**WHAT YOU SHOULD DO:** Each line of the listing that contains the word "Alignment" is to be copied.
━━━━━ STUDY MATERIAL ━━━━━
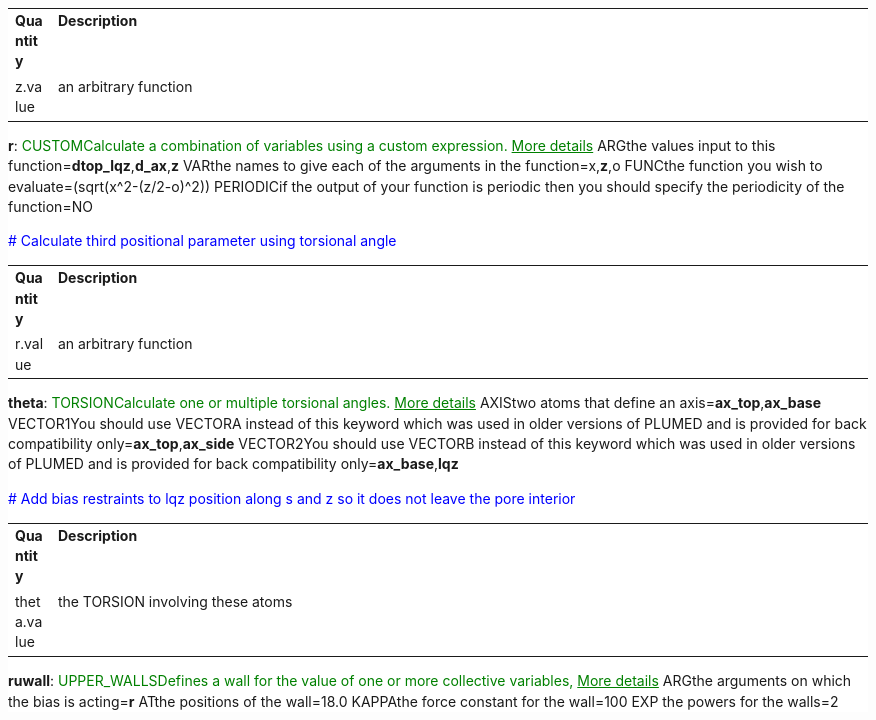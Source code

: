 <span style="display:none;" id="data/plumed6.datz">The CUSTOM action with label <b>z</b> calculates the following quantities:<table  align="center" frame="void" width="95%" cellpadding="5%"><tr><td width="5%"><b> Quantity </b>  </td><td><b> Description </b> </td></tr><tr><td width="5%">z.value</td><td>an arbitrary function</td></tr></table></span><b name="data/plumed6.datr" onclick='showPath("data/plumed6.dat","data/plumed6.datr","data/plumed6.datr","brown")'>r</b>: <span class="plumedtooltip" style="color:green">CUSTOM<span class="right">Calculate a combination of variables using a custom expression. <a href="https://www.plumed.org/doc-master/user-doc/html/CUSTOM" style="color:green">More details</a><i></i></span></span> <span class="plumedtooltip">ARG<span class="right">the values input to this function<i></i></span></span>=<b name="data/plumed6.datdtop_lqz">dtop_lqz</b>,<b name="data/plumed6.datd_ax">d_ax</b>,<b name="data/plumed6.datz">z</b> <span class="plumedtooltip">VAR<span class="right">the names to give each of the arguments in the function<i></i></span></span>=x,<b name="data/plumed6.datz">z</b>,o <span class="plumedtooltip">FUNC<span class="right">the function you wish to evaluate<i></i></span></span>=(sqrt(x^2-(z/2-o)^2)) <span class="plumedtooltip">PERIODIC<span class="right">if the output of your function is periodic then you should specify the periodicity of the function<i></i></span></span>=NO

<span style="color:blue" class="comment"># Calculate third positional parameter using torsional angle </span>
<span style="display:none;" id="data/plumed6.datr">The CUSTOM action with label <b>r</b> calculates the following quantities:<table  align="center" frame="void" width="95%" cellpadding="5%"><tr><td width="5%"><b> Quantity </b>  </td><td><b> Description </b> </td></tr><tr><td width="5%">r.value</td><td>an arbitrary function</td></tr></table></span><b name="data/plumed6.dattheta" onclick='showPath("data/plumed6.dat","data/plumed6.dattheta","data/plumed6.dattheta","brown")'>theta</b>: <span class="plumedtooltip" style="color:green">TORSION<span class="right">Calculate one or multiple torsional angles. <a href="https://www.plumed.org/doc-master/user-doc/html/TORSION" style="color:green">More details</a><i></i></span></span> <span class="plumedtooltip">AXIS<span class="right">two atoms that define an axis<i></i></span></span>=<b name="data/plumed6.datax_top">ax_top</b>,<b name="data/plumed6.datax_base">ax_base</b> <span class="plumedtooltip">VECTOR1<span class="right">You should use VECTORA instead of this keyword which was used in older versions of PLUMED and is provided for back compatibility only<i></i></span></span>=<b name="data/plumed6.datax_top">ax_top</b>,<b name="data/plumed6.datax_side">ax_side</b> <span class="plumedtooltip">VECTOR2<span class="right">You should use VECTORB instead of this keyword which was used in older versions of PLUMED and is provided for back compatibility only<i></i></span></span>=<b name="data/plumed6.datax_base">ax_base</b>,<b name="data/plumed6.datlqz">lqz</b>


<span style="color:blue" class="comment"># Add bias restraints to lqz position along s and z so it does not leave the pore interior</span>
<span style="display:none;" id="data/plumed6.dattheta">The TORSION action with label <b>theta</b> calculates the following quantities:<table  align="center" frame="void" width="95%" cellpadding="5%"><tr><td width="5%"><b> Quantity </b>  </td><td><b> Description </b> </td></tr><tr><td width="5%">theta.value</td><td>the TORSION involving these atoms</td></tr></table></span><b name="data/plumed6.datruwall" onclick='showPath("data/plumed6.dat","data/plumed6.datruwall","data/plumed6.datruwall","brown")'>ruwall</b>: <span class="plumedtooltip" style="color:green">UPPER_WALLS<span class="right">Defines a wall for the value of one or more collective variables, <a href="https://www.plumed.org/doc-master/user-doc/html/UPPER_WALLS" style="color:green">More details</a><i></i></span></span> <span class="plumedtooltip">ARG<span class="right">the arguments on which the bias is acting<i></i></span></span>=<b name="data/plumed6.datr">r</b> <span class="plumedtooltip">AT<span class="right">the positions of the wall<i></i></span></span>=18.0 <span class="plumedtooltip">KAPPA<span class="right">the force constant for the wall<i></i></span></span>=100 <span class="plumedtooltip">EXP<span class="right"> the powers for the walls<i></i></span></span>=2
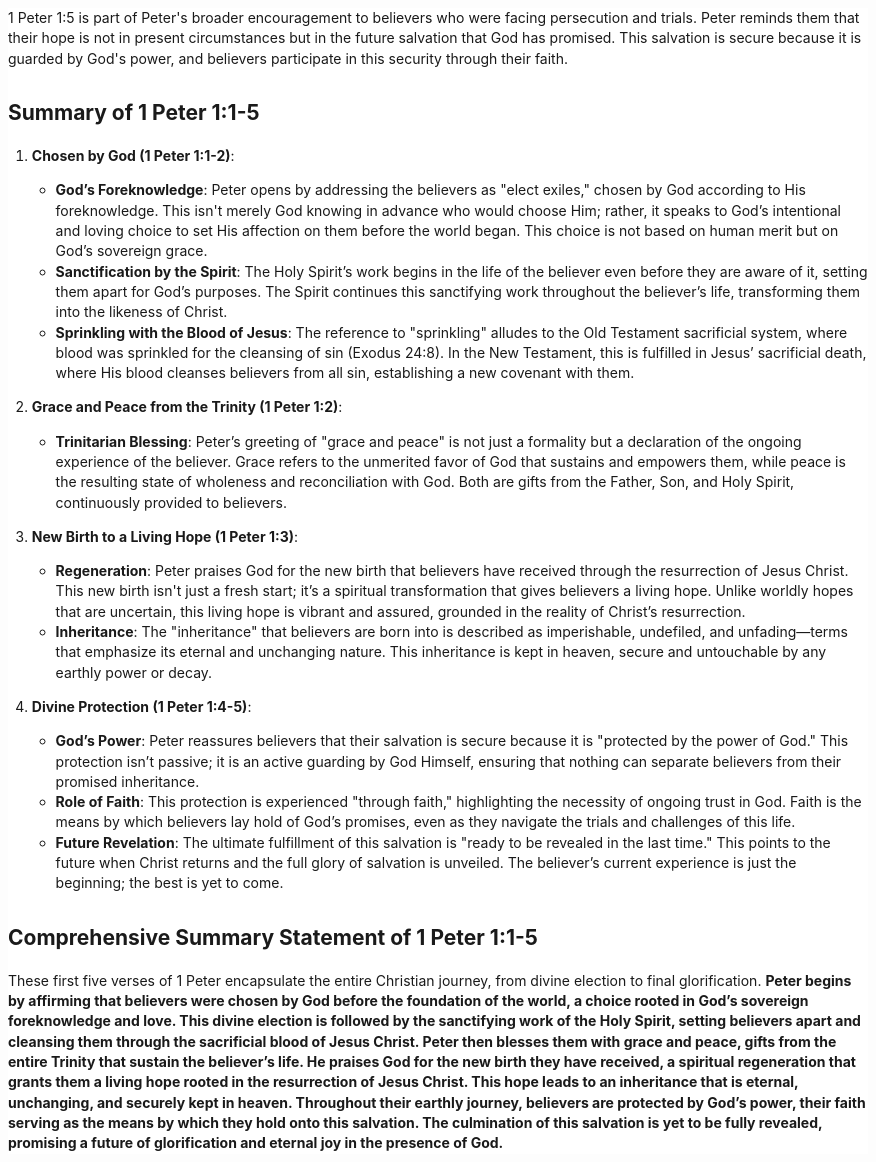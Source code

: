 1 Peter 1:5 is part of Peter's broader encouragement to believers who were facing persecution and trials. Peter reminds them that their hope is not in present circumstances but in the future salvation that God has promised. This salvation is secure because it is guarded by God's power, and believers participate in this security through their faith.

## Summary of 1 Peter 1:1-5

1. **Chosen by God (1 Peter 1:1-2)**:
   - **God’s Foreknowledge**: Peter opens by addressing the believers as "elect exiles," chosen by God according to His foreknowledge. This isn't merely God knowing in advance who would choose Him; rather, it speaks to God’s intentional and loving choice to set His affection on them before the world began. This choice is not based on human merit but on God’s sovereign grace.
   - **Sanctification by the Spirit**: The Holy Spirit’s work begins in the life of the believer even before they are aware of it, setting them apart for God’s purposes. The Spirit continues this sanctifying work throughout the believer’s life, transforming them into the likeness of Christ.
   - **Sprinkling with the Blood of Jesus**: The reference to "sprinkling" alludes to the Old Testament sacrificial system, where blood was sprinkled for the cleansing of sin (Exodus 24:8). In the New Testament, this is fulfilled in Jesus’ sacrificial death, where His blood cleanses believers from all sin, establishing a new covenant with them.

2. **Grace and Peace from the Trinity (1 Peter 1:2)**:
   - **Trinitarian Blessing**: Peter’s greeting of "grace and peace" is not just a formality but a declaration of the ongoing experience of the believer. Grace refers to the unmerited favor of God that sustains and empowers them, while peace is the resulting state of wholeness and reconciliation with God. Both are gifts from the Father, Son, and Holy Spirit, continuously provided to believers.

3. **New Birth to a Living Hope (1 Peter 1:3)**:
   - **Regeneration**: Peter praises God for the new birth that believers have received through the resurrection of Jesus Christ. This new birth isn't just a fresh start; it’s a spiritual transformation that gives believers a living hope. Unlike worldly hopes that are uncertain, this living hope is vibrant and assured, grounded in the reality of Christ’s resurrection.
   - **Inheritance**: The "inheritance" that believers are born into is described as imperishable, undefiled, and unfading—terms that emphasize its eternal and unchanging nature. This inheritance is kept in heaven, secure and untouchable by any earthly power or decay.

4. **Divine Protection (1 Peter 1:4-5)**:
   - **God’s Power**: Peter reassures believers that their salvation is secure because it is "protected by the power of God." This protection isn’t passive; it is an active guarding by God Himself, ensuring that nothing can separate believers from their promised inheritance.
   - **Role of Faith**: This protection is experienced "through faith," highlighting the necessity of ongoing trust in God. Faith is the means by which believers lay hold of God’s promises, even as they navigate the trials and challenges of this life.
   - **Future Revelation**: The ultimate fulfillment of this salvation is "ready to be revealed in the last time." This points to the future when Christ returns and the full glory of salvation is unveiled. The believer’s current experience is just the beginning; the best is yet to come.

## Comprehensive Summary Statement of 1 Peter 1:1-5

These first five verses of 1 Peter encapsulate the entire Christian journey, from divine election to final glorification. **Peter begins by affirming that believers were chosen by God before the foundation of the world, a choice rooted in God’s sovereign foreknowledge and love. This divine election is followed by the sanctifying work of the Holy Spirit, setting believers apart and cleansing them through the sacrificial blood of Jesus Christ. Peter then blesses them with grace and peace, gifts from the entire Trinity that sustain the believer’s life. He praises God for the new birth they have received, a spiritual regeneration that grants them a living hope rooted in the resurrection of Jesus Christ. This hope leads to an inheritance that is eternal, unchanging, and securely kept in heaven. Throughout their earthly journey, believers are protected by God’s power, their faith serving as the means by which they hold onto this salvation. The culmination of this salvation is yet to be fully revealed, promising a future of glorification and eternal joy in the presence of God.**
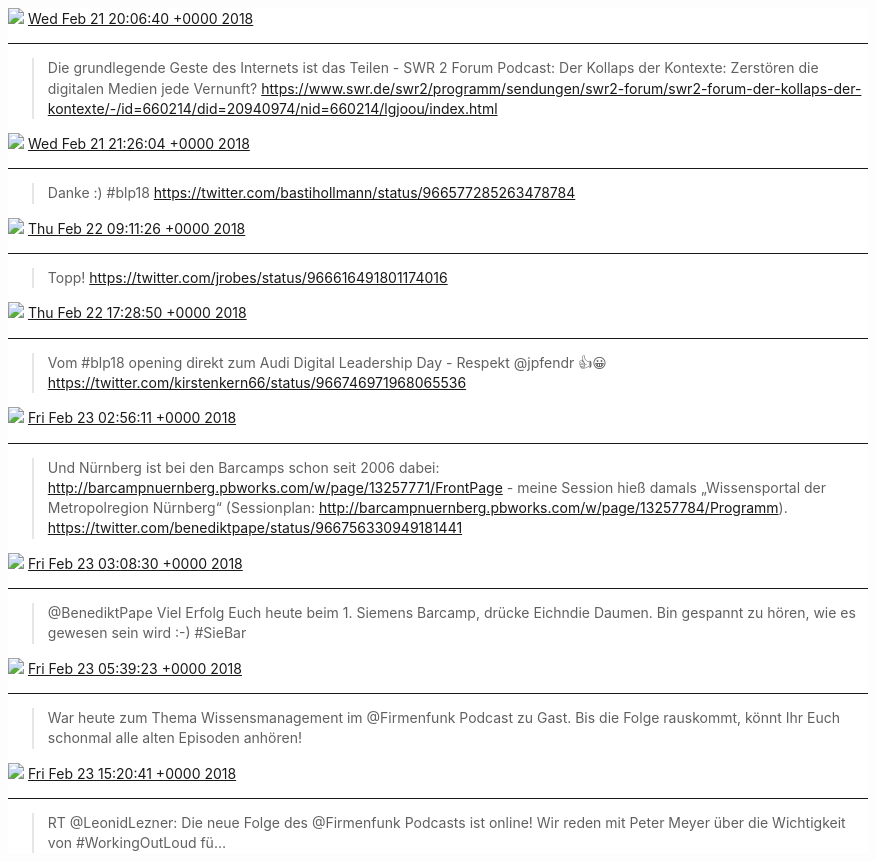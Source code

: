 <img src="media/tweet.ico" width="12" /> [Wed Feb 21 20:06:40 +0000 2018](https://twitter.com/SimonDueckert/status/966403819339792384)

----

> Die grundlegende Geste des Internets ist das Teilen - SWR 2 Forum Podcast: Der Kollaps der Kontexte: Zerstören die digitalen Medien jede Vernunft? https://www.swr.de/swr2/programm/sendungen/swr2-forum/swr2-forum-der-kollaps-der-kontexte/-/id=660214/did=20940974/nid=660214/lgjoou/index.html

<img src="media/tweet.ico" width="12" /> [Wed Feb 21 21:26:04 +0000 2018](https://twitter.com/SimonDueckert/status/966423804397355008)

----

> Danke :) #blp18 https://twitter.com/bastihollmann/status/966577285263478784

<img src="media/tweet.ico" width="12" /> [Thu Feb 22 09:11:26 +0000 2018](https://twitter.com/SimonDueckert/status/966601312166084608)

----

> Topp! https://twitter.com/jrobes/status/966616491801174016

<img src="media/tweet.ico" width="12" /> [Thu Feb 22 17:28:50 +0000 2018](https://twitter.com/SimonDueckert/status/966726487956180992)

----

> Vom #blp18 opening direkt zum Audi Digital Leadership Day - Respekt @jpfendr 👍😀 https://twitter.com/kirstenkern66/status/966746971968065536

<img src="media/tweet.ico" width="12" /> [Fri Feb 23 02:56:11 +0000 2018](https://twitter.com/SimonDueckert/status/966869265134571520)

----

> Und Nürnberg ist bei den Barcamps schon seit 2006 dabei: http://barcampnuernberg.pbworks.com/w/page/13257771/FrontPage - meine Session hieß damals „Wissensportal der Metropolregion Nürnberg“ (Sessionplan: http://barcampnuernberg.pbworks.com/w/page/13257784/Programm). https://twitter.com/benediktpape/status/966756330949181441

<img src="media/tweet.ico" width="12" /> [Fri Feb 23 03:08:30 +0000 2018](https://twitter.com/SimonDueckert/status/966872367124307968)

----

> @BenediktPape Viel Erfolg Euch heute beim 1. Siemens Barcamp, drücke Eichndie Daumen. Bin gespannt zu hören, wie es gewesen sein wird :-) #SieBar

<img src="media/tweet.ico" width="12" /> [Fri Feb 23 05:39:23 +0000 2018](https://twitter.com/SimonDueckert/status/966910337587949568)

----

> War heute zum Thema Wissensmanagement im @Firmenfunk Podcast zu Gast. Bis die Folge rauskommt, könnt Ihr Euch schonmal alle alten Episoden anhören!

<img src="media/tweet.ico" width="12" /> [Fri Feb 23 15:20:41 +0000 2018](https://twitter.com/SimonDueckert/status/967056627080802304)

----

> RT @LeonidLezner: Die neue Folge des @Firmenfunk Podcasts ist online! Wir reden mit Peter Meyer über die Wichtigkeit von #WorkingOutLoud fü…
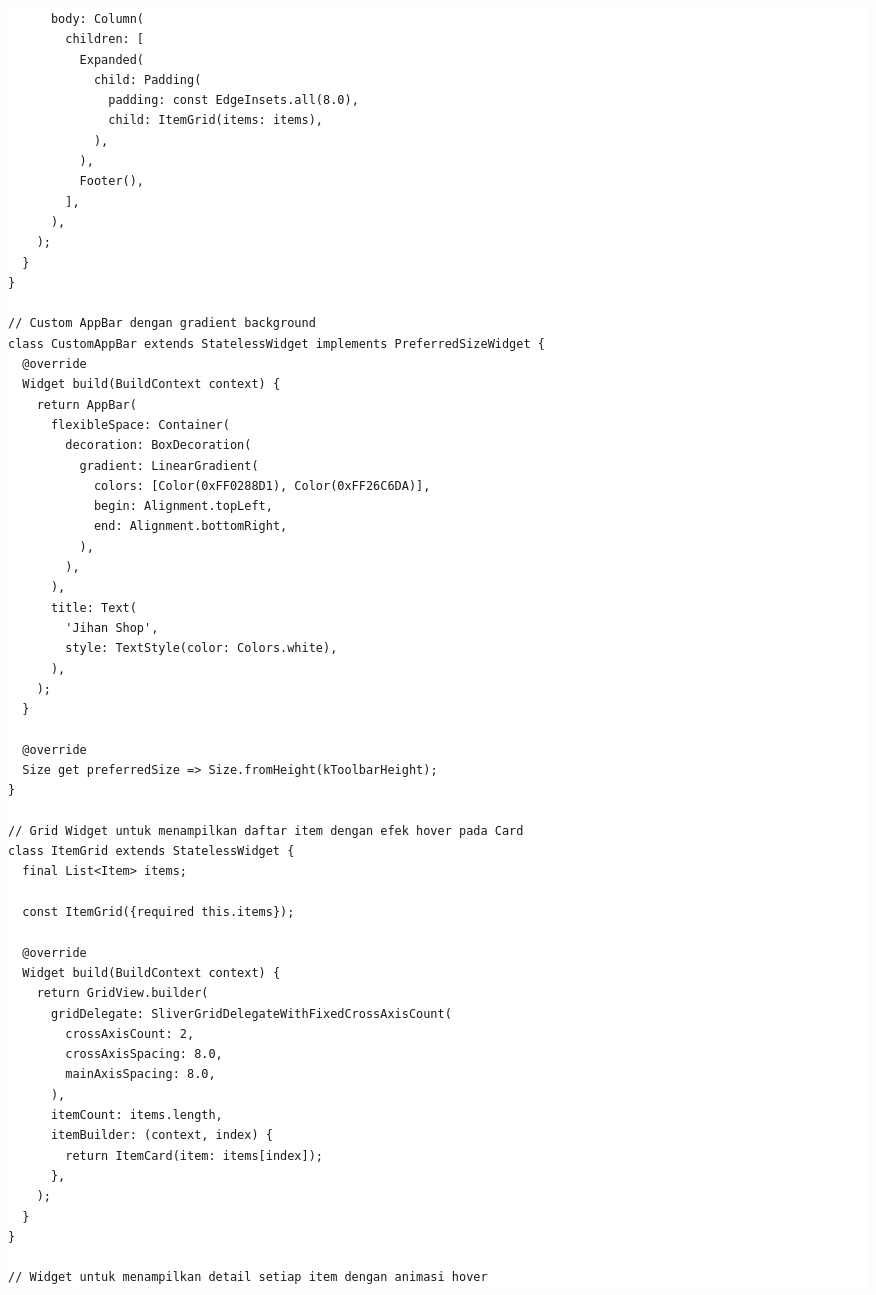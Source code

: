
   ```
        body: Column(
          children: [
            Expanded(
              child: Padding(
                padding: const EdgeInsets.all(8.0),
                child: ItemGrid(items: items),
              ),
            ),
            Footer(),
          ],
        ),
      );
    }
  }

  // Custom AppBar dengan gradient background
  class CustomAppBar extends StatelessWidget implements PreferredSizeWidget {
    @override
    Widget build(BuildContext context) {
      return AppBar(
        flexibleSpace: Container(
          decoration: BoxDecoration(
            gradient: LinearGradient(
              colors: [Color(0xFF0288D1), Color(0xFF26C6DA)],
              begin: Alignment.topLeft,
              end: Alignment.bottomRight,
            ),
          ),
        ),
        title: Text(
          'Jihan Shop',
          style: TextStyle(color: Colors.white),
        ),
      );
    }

    @override
    Size get preferredSize => Size.fromHeight(kToolbarHeight);
  }

  // Grid Widget untuk menampilkan daftar item dengan efek hover pada Card
  class ItemGrid extends StatelessWidget {
    final List<Item> items;

    const ItemGrid({required this.items});

    @override
    Widget build(BuildContext context) {
      return GridView.builder(
        gridDelegate: SliverGridDelegateWithFixedCrossAxisCount(
          crossAxisCount: 2,
          crossAxisSpacing: 8.0,
          mainAxisSpacing: 8.0,
        ),
        itemCount: items.length,
        itemBuilder: (context, index) {
          return ItemCard(item: items[index]);
        },
      );
    }
  }

  // Widget untuk menampilkan detail setiap item dengan animasi hover
  ```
━━━━━
**REPLY:**
              begin: Alignment.topLeft,
              end: Alignment.bottomRight,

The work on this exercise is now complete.